Revolving Credit Facility
On October 5, 2021, the company entered into an amended and restated credit agreement ("amended credit agreement") that provided for, among other things, a five-year unsecured revolving credit facility with a borrowing capacity of up to $600.0 million ("revolving credit facility") that matures on October 5, 2026 and replaced the company's prior $600.0 million unsecured senior revolving credit facility scheduled to mature on June 19, 2023. Included in the revolving credit facility is a $10.0 million sublimit for standby letters of credit and a $30.0 million sublimit for swingline loans. At the company's election, and with the approval of the named borrowers on the revolving credit facility and the election of the lenders to fund such increase, the aggregate maximum principal amount available under the revolving credit facility may be increased by an amount of up to $300.0 million. Funds are available under the revolving credit facility for working capital, capital expenditures, and other lawful corporate purposes, including, but not limited to, acquisitions and common stock repurchases, subject in each case to compliance with certain financial covenants as defined in the amended credit agreement. As of both
October 31, 2022 and 2021, the company had no outstanding borrowings under the revolving credit facility and $3.1 million outstanding under the sublimit for standby letters of credit, resulting in $596.9 million of unutilized availability under the revolving credit facility.

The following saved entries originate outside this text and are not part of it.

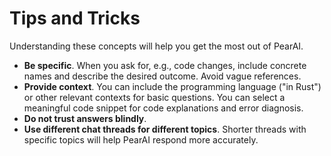 # Tips and Tricks

Understanding these concepts will help you get the most out of PearAI.

- **Be specific**.
  When you ask for, e.g., code changes, include concrete names and describe the desired outcome. Avoid vague references.
- **Provide context**.
  You can include the programming language ("in Rust") or other relevant contexts for basic questions.
  You can select a meaningful code snippet for code explanations and error diagnosis.
- **Do not trust answers blindly**.
- **Use different chat threads for different topics**.
  Shorter threads with specific topics will help PearAI respond more accurately.
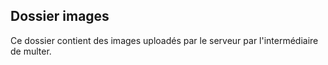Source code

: ## Dossier images

Ce dossier contient des images uploadés par le serveur par l'intermédiaire de multer.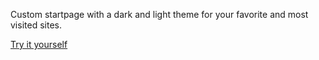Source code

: Custom startpage with a dark and light theme for your favorite and most visited sites.

[Try it yourself](https://sadparadiseinhell.github.io/)
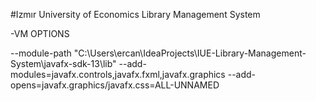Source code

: #Izmır University of Economics Library Management System

-VM OPTIONS

--module-path
"C:\Users\ercan\IdeaProjects\IUE-Library-Management-System\javafx-sdk-13\lib"
--add-modules=javafx.controls,javafx.fxml,javafx.graphics
--add-opens=javafx.graphics/javafx.css=ALL-UNNAMED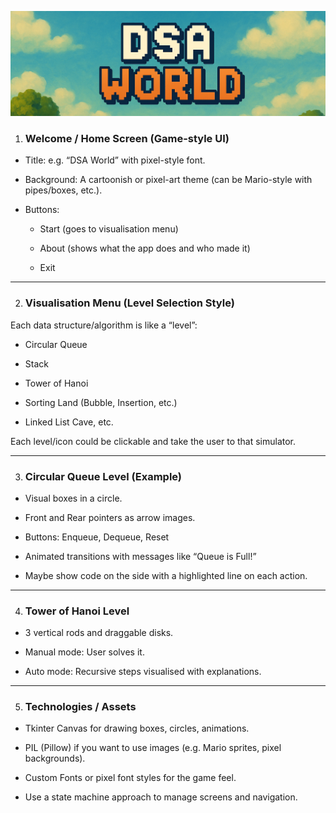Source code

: ![Logo](assets/banner.png)
1. ### Welcome / Home Screen (Game-style UI)
- Title: e.g. “DSA World” with pixel-style font.

- Background: A cartoonish or pixel-art theme (can be Mario-style with pipes/boxes, etc.).

- Buttons:

  - Start (goes to visualisation menu)

  - About (shows what the app does and who made it)

  - Exit
---

2. ### Visualisation Menu (Level Selection Style)
Each data structure/algorithm is like a “level”:

- Circular Queue

- Stack

- Tower of Hanoi

- Sorting Land (Bubble, Insertion, etc.)

- Linked List Cave, etc.


Each level/icon could be clickable and take the user to that simulator.

---

3. ### Circular Queue Level (Example)
- Visual boxes in a circle.

- Front and Rear pointers as arrow images.

- Buttons: Enqueue, Dequeue, Reset

- Animated transitions with messages like “Queue is Full!”

- Maybe show code on the side with a highlighted line on each action.

---

4. ### Tower of Hanoi Level
- 3 vertical rods and draggable disks.

- Manual mode: User solves it.

- Auto mode: Recursive steps visualised with explanations.

---

5. ### Technologies / Assets
- Tkinter Canvas for drawing boxes, circles, animations.

- PIL (Pillow) if you want to use images (e.g. Mario sprites, pixel backgrounds).

- Custom Fonts or pixel font styles for the game feel.

- Use a state machine approach to manage screens and navigation.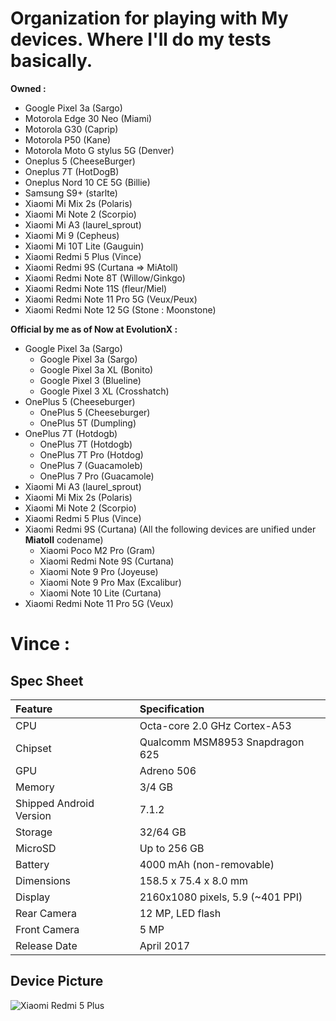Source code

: # Organization for playing with My devices. Where I'll do my tests basically.

**Owned :**
- Google Pixel 3a (Sargo)
- Motorola Edge 30 Neo (Miami)
- Motorola G30 (Caprip)
- Motorola P50 (Kane)
- Motorola Moto G stylus 5G (Denver)
- Oneplus 5 (CheeseBurger)
- Oneplus 7T (HotDogB)
- Oneplus Nord 10 CE 5G (Billie)
- Samsung S9+ (starlte)
- Xiaomi Mi Mix 2s (Polaris)
- Xiaomi Mi Note 2 (Scorpio)
- Xiaomi Mi A3 (laurel_sprout)
- Xiaomi Mi 9 (Cepheus)
- Xiaomi Mi 10T Lite (Gauguin)
- Xiaomi Redmi 5 Plus (Vince)
- Xiaomi Redmi 9S (Curtana => MiAtoll)
- Xiaomi Redmi Note 8T (Willow/Ginkgo)
- Xiaomi Redmi Note 11S (fleur/Miel)
- Xiaomi Redmi Note 11 Pro 5G (Veux/Peux)
- Xiaomi Redmi Note 12 5G (Stone : Moonstone)

**Official by me as of Now at EvolutionX :** 
- Google Pixel 3a (Sargo)
  - Google Pixel 3a (Sargo)
  - Google Pixel 3a XL (Bonito)
  - Google Pixel 3 (Blueline)
  - Google Pixel 3 XL (Crosshatch)
- OnePlus 5 (Cheeseburger)
  - OnePlus 5 (Cheeseburger)
  - OnePlus 5T (Dumpling)
- OnePlus 7T (Hotdogb)
  - OnePlus 7T (Hotdogb)
  - OnePlus 7T Pro (Hotdog)
  - OnePlus 7 (Guacamoleb)
  - OnePlus 7 Pro (Guacamole)
- Xiaomi Mi A3 (laurel_sprout)
- Xiaomi Mi Mix 2s (Polaris)
- Xiaomi Mi Note 2 (Scorpio)
- Xiaomi Redmi 5 Plus (Vince)
- Xiaomi Redmi 9S (Curtana) (All the following devices are unified under **Miatoll** codename)
  - Xiaomi Poco M2 Pro (Gram)
  - Xiaomi Redmi Note 9S (Curtana)
  - Xiaomi Note 9 Pro (Joyeuse)
  - Xiaomi Note 9 Pro Max (Excalibur)
  - Xiaomi Note 10 Lite (Curtana)
- Xiaomi Redmi Note 11 Pro 5G (Veux)

# Vince :


## Spec Sheet

| Feature                 | Specification                     |
| :---------------------- | :-------------------------------- |
| CPU                     | Octa-core 2.0 GHz Cortex-A53      |
| Chipset                 | Qualcomm MSM8953 Snapdragon 625   |
| GPU                     | Adreno 506                        |
| Memory                  | 3/4 GB                            |
| Shipped Android Version | 7.1.2                             |
| Storage                 | 32/64 GB                          |
| MicroSD                 | Up to 256 GB                      |
| Battery                 | 4000 mAh (non-removable)          |
| Dimensions              | 158.5 x 75.4 x 8.0 mm             |
| Display                 | 2160x1080 pixels, 5.9 (~401 PPI)  |
| Rear Camera             | 12 MP, LED flash                  |
| Front Camera            | 5 MP                              |
| Release Date            | April 2017                        |

## Device Picture

![Xiaomi Redmi 5 Plus](https://i.imgur.com/2FYdLQK.jpg "Xiaomi Redmi 5 Plus")
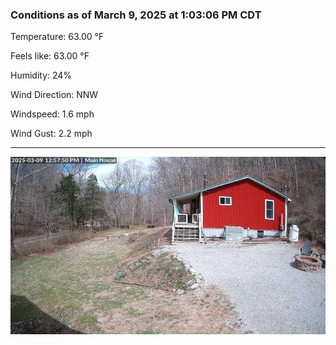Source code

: ### Conditions as of March 9, 2025 at 1:03:06 PM CDT 

Temperature: 63.00 &deg;F

Feels like: 63.00 &deg;F

Humidity: 24%

Wind Direction: NNW

Windspeed: 1.6 mph

Wind Gust: 2.2 mph

---

<img src="./images/latest.jpeg"/>

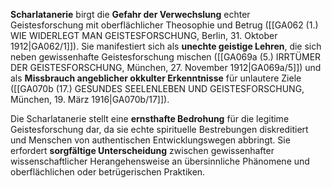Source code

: 
**Scharlatanerie** birgt die **Gefahr der Verwechslung** echter Geistesforschung mit oberflächlicher Theosophie und Betrug ([[GA062 (1.) WIE WIDERLEGT MAN GEISTESFORSCHUNG, Berlin, 31. Oktober 1912|GA062/1]]). Sie manifestiert sich als **unechte geistige Lehren**, die sich neben gewissenhafte Geistesforschung mischen ([[GA069a (5.) IRRTÜMER DER GEISTESFORSCHUNG, München, 27. November 1912|GA069a/5]]) und als **Missbrauch angeblicher okkulter Erkenntnisse** für unlautere Ziele ([[GA070b (17.) GESUNDES SEELENLEBEN UND GEISTESFORSCHUNG, München, 19. März 1916|GA070b/17]]).

Die Scharlatanerie stellt eine **ernsthafte Bedrohung** für die legitime Geistesforschung dar, da sie echte spirituelle Bestrebungen diskreditiert und Menschen von authentischen Entwicklungswegen abbringt. Sie erfordert **sorgfältige Unterscheidung** zwischen gewissenhafter wissenschaftlicher Herangehensweise an übersinnliche Phänomene und oberflächlichen oder betrügerischen Praktiken.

On April 27, 2022, the company further amended the amended credit agreement to transition the reference rate from LIBOR to term SOFR. As of October 31, 2022, SOFR is the reference rate in effect for all outstanding variable interest borrowings of the company.
Outstanding loans under the revolving credit facility (other than swingline loans), if applicable, bear interest at a variable rate generally based on SOFR or an alternative variable rate based on the highest of the Bank of America prime rate, the federal funds rate or a rate generally based on SOFR, in each case subject to an additional basis point spread as defined in the amended credit agreement. Swingline loans under the revolving credit facility bear interest at a rate determined by the swingline lender or an alternative variable rate based on the highest of the Bank of America prime rate, the federal funds rate or a rate generally based on SOFR, in each case subject to an additional basis point spread as defined in the amended credit agreement. Interest is payable quarterly in arrears. During fiscal 2022, 2021 and 2020, the company incurred interest expense of $2.4 million, $0.0 million and $0.8 million, respectively, on the outstanding borrowings under the current and prior revolving credit facilities.

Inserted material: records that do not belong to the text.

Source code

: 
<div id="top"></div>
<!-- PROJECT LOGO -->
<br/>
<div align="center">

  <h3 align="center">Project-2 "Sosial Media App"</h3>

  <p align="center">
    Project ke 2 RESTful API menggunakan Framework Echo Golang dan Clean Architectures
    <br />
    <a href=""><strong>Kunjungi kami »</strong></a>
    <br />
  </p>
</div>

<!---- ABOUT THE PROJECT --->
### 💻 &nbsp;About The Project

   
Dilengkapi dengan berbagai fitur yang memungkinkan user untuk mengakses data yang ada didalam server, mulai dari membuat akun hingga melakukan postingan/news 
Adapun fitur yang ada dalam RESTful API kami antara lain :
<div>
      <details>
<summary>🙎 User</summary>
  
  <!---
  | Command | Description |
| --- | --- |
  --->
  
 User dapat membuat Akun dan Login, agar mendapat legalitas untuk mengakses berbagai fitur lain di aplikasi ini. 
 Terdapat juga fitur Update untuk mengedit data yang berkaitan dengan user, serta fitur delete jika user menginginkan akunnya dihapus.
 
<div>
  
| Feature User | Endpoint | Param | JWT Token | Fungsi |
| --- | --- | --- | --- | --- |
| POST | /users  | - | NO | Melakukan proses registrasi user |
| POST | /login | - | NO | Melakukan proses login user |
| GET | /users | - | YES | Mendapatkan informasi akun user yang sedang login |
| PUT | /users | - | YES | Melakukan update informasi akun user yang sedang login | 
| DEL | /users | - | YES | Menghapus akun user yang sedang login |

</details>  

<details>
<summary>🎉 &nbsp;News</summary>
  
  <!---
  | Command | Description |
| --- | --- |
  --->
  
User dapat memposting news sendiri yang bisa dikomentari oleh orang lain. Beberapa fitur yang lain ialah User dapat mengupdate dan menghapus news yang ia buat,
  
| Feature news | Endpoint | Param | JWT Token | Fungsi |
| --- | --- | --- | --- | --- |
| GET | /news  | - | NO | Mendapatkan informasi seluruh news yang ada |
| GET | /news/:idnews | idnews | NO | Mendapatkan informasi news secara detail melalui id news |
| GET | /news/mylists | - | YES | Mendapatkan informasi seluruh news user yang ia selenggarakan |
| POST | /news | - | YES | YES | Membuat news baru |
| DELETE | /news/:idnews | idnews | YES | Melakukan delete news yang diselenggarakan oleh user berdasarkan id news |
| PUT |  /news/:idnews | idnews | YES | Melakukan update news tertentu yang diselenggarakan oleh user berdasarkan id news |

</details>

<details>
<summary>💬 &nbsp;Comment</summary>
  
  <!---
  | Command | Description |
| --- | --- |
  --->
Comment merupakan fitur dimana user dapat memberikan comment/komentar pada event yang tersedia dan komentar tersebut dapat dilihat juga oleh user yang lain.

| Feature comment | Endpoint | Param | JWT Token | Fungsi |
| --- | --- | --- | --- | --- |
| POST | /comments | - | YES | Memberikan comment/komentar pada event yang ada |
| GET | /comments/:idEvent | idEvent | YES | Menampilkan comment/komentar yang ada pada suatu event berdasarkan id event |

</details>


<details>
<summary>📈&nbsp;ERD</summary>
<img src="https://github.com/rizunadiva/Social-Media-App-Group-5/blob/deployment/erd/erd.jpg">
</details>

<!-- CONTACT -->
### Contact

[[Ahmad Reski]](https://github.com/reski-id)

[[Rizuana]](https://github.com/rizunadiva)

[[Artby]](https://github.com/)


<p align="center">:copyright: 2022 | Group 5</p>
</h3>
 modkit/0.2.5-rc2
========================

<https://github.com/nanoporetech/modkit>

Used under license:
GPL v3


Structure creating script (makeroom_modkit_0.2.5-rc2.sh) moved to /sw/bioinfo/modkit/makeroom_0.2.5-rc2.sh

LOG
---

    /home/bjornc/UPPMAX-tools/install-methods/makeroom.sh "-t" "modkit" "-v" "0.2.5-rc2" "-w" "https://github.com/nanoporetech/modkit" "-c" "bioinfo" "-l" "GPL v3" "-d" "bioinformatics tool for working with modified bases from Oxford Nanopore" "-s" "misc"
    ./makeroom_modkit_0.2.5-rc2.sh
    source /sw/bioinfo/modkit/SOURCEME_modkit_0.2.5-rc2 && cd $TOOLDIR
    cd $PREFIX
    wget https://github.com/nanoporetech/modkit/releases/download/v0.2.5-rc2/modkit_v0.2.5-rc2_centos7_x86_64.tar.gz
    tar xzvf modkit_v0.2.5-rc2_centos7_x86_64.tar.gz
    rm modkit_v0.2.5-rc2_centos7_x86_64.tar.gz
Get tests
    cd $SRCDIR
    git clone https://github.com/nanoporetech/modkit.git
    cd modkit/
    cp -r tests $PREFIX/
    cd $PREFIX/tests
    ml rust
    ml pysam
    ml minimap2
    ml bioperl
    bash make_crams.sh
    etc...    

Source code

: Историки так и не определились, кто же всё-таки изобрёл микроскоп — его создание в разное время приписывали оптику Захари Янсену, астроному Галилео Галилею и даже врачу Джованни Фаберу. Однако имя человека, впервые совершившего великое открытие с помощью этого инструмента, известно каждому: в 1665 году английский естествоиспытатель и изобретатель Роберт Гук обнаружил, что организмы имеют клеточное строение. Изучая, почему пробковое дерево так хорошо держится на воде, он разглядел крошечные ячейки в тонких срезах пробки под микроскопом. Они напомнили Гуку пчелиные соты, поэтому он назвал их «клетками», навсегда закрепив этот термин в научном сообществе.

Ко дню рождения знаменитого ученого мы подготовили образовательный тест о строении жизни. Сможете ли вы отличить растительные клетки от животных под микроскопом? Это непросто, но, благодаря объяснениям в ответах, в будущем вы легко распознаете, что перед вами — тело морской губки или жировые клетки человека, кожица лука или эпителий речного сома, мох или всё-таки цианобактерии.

The company's revolving credit facility contains customary covenants, including, without limitation, financial covenants, such as the maintenance of a maximum leverage ratio; and negative covenants, which among other things, limit cash dividends, disposition of assets, consolidations and mergers, liens, and other matters customarily restricted in such agreements. Most of these restrictions are subject to certain minimum thresholds and exceptions. The company was in compliance with all covenants related to the amended credit agreement for the company's revolving credit facility as of October 31, 2022.
$270.0 Million Term Loan Credit Agreement
The amended credit agreement executed on October 5, 2021, as further amended on April 27, 2022, also provided for a five-year unsecured term loan in an aggregate principal amount of $270.0 million, the entire amount of which was funded on October 5, 2021 and matures on October 5, 2026 ("$270.0 million term loan"). Under the amended credit agreement, incremental term loan commitments may be established at the company's election and the approval of the borrowers on the $270.0 million term loan by an amount of up to $100.0 million.
Beginning December 31, 2024, the company is required to make quarterly principal amortization payments on the $270.0 million term loan equal to 2.5% of the original aggregate principal amount reduced by any applicable prepayments. On October 5, 2026, the aggregate principal amount of any remaining outstanding borrowings under the
$270.0 million term loan is required to be repaid. The $270.0 million term loan may be prepaid and terminated at the company's election at any time without penalty or premium. Amounts repaid or prepaid may not be reborrowed. As of October 31, 2022, there was $270.0 million of outstanding borrowings under the $270.0 million term loan.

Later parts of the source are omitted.